I disagree. There are some differences; first more of the fundie Christians appear to want the military to do the killing, or God ( haven’t you heard people rant about nuking the ME, or how all the atheists/liberals/Jews/whatever are going to suffer horribly in the End Times ? ). And second, there seems to be less agreement on who to kill among the extremists, probably because Christianty is more factionalized the Islam; that keeps them from, say, having the votes for invading and burning Vatican City.

Look at, say, Ireland; for whatever reason their extremists were willing to do their own killing, and the result was, you guessed it, terrorism.

I’ll say it again. Our culture leaves little room for dumbasses who should kill themselves for dumbass reasons.

Have we made room for more Branch Davidians and Heaven’s Gate cult members in our society? Or have we shunned their behavior as loony and treated their deaths as cases of loonyism gone tragically sad?

There is little room in our society for those who kill others without Congressional approval. Get that approval though, and woo-boy!

Life is going on smoothlike, globally. I believe you are engaging in either wishful thinking or you have been deluded by someone. The only countries who dislike us do not matter much to us in the long run (Iran, NK, Venezuela, Cuba). A country does not need much political capital when business is doing great… and business is going great. Let Chavez yap. Let Iran and NK rattle their swords. Let Cuba live in their socialist paradise.
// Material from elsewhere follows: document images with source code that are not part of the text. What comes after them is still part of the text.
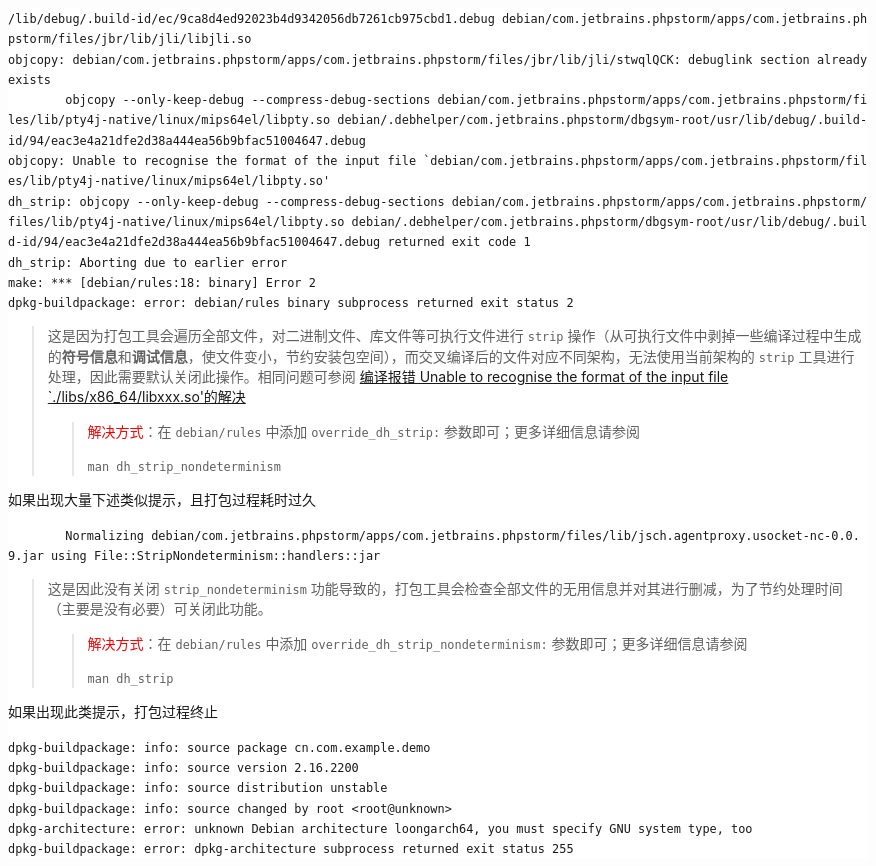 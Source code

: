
```
/lib/debug/.build-id/ec/9ca8d4ed92023b4d9342056db7261cb975cbd1.debug debian/com.jetbrains.phpstorm/apps/com.jetbrains.phpstorm/files/jbr/lib/jli/libjli.so
objcopy: debian/com.jetbrains.phpstorm/apps/com.jetbrains.phpstorm/files/jbr/lib/jli/stwqlQCK: debuglink section already exists
        objcopy --only-keep-debug --compress-debug-sections debian/com.jetbrains.phpstorm/apps/com.jetbrains.phpstorm/files/lib/pty4j-native/linux/mips64el/libpty.so debian/.debhelper/com.jetbrains.phpstorm/dbgsym-root/usr/lib/debug/.build-id/94/eac3e4a21dfe2d38a444ea56b9bfac51004647.debug
objcopy: Unable to recognise the format of the input file `debian/com.jetbrains.phpstorm/apps/com.jetbrains.phpstorm/files/lib/pty4j-native/linux/mips64el/libpty.so'
dh_strip: objcopy --only-keep-debug --compress-debug-sections debian/com.jetbrains.phpstorm/apps/com.jetbrains.phpstorm/files/lib/pty4j-native/linux/mips64el/libpty.so debian/.debhelper/com.jetbrains.phpstorm/dbgsym-root/usr/lib/debug/.build-id/94/eac3e4a21dfe2d38a444ea56b9bfac51004647.debug returned exit code 1
dh_strip: Aborting due to earlier error
make: *** [debian/rules:18: binary] Error 2
dpkg-buildpackage: error: debian/rules binary subprocess returned exit status 2
```

> 这是因为打包工具会遍历全部文件，对二进制文件、库文件等可执行文件进行 `strip` 操作（从可执行文件中剥掉一些编译过程中生成的**符号信息**和**调试信息**，使文件变小，节约安装包空间），而交叉编译后的文件对应不同架构，无法使用当前架构的 `strip` 工具进行处理，因此需要默认关闭此操作。相同问题可参阅 [编译报错 Unable to recognise the format of the input file `./libs/x86_64/libxxx.so'的解决](https://blog.csdn.net/darwinlong/article/details/48178131)
> > <font color="red">解决方式</font>：在 `debian/rules` 中添加 `override_dh_strip:` 参数即可；更多详细信息请参阅
> > ```
> > man dh_strip_nondeterminism
> > ```


如果出现大量下述类似提示，且打包过程耗时过久

```
        Normalizing debian/com.jetbrains.phpstorm/apps/com.jetbrains.phpstorm/files/lib/jsch.agentproxy.usocket-nc-0.0.9.jar using File::StripNondeterminism::handlers::jar
```

>  这是因此没有关闭 `strip_nondeterminism` 功能导致的，打包工具会检查全部文件的无用信息并对其进行删减，为了节约处理时间（主要是没有必要）可关闭此功能。
>  > <font color="red">解决方式</font>：在 `debian/rules` 中添加 `override_dh_strip_nondeterminism:` 参数即可；更多详细信息请参阅
> > ```
> > man dh_strip
> > ```


如果出现此类提示，打包过程终止

```
dpkg-buildpackage: info: source package cn.com.example.demo
dpkg-buildpackage: info: source version 2.16.2200
dpkg-buildpackage: info: source distribution unstable
dpkg-buildpackage: info: source changed by root <root@unknown>
dpkg-architecture: error: unknown Debian architecture loongarch64, you must specify GNU system type, too
dpkg-buildpackage: error: dpkg-architecture subprocess returned exit status 255
```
The grown ups have work to do anyway.

And . . . everybody else.

I always felt sorry for the 72 virgins.

Is suicide bombing somehow intrinsic to Hindu culture? Because the Hindu Tamil Tiger terrorists in Sri Lanka use a lot of it.

I think we need to distinguish between a religion as such and particular ethnic subcultures and/or political groups that exist within that religion. As Tamerlane pointed out, only a minority of the world’s Muslims support suicide bombing. Just because there are some Muslim-majority cultures where suicide bombing does get approval doesn’t mean that it’s in any way intrinsic to “Muslim thought” as a whole.

Before agreeing that a particular practice is somehow truly representative of “Muslim thought” (or Christian thought, or Hindu or Jewish thought, or whatever), I’d want to see some evidence that at least a sizeable majority of the world’s Muslims (or Christians or Hindus or Jews or whatever) actually support it.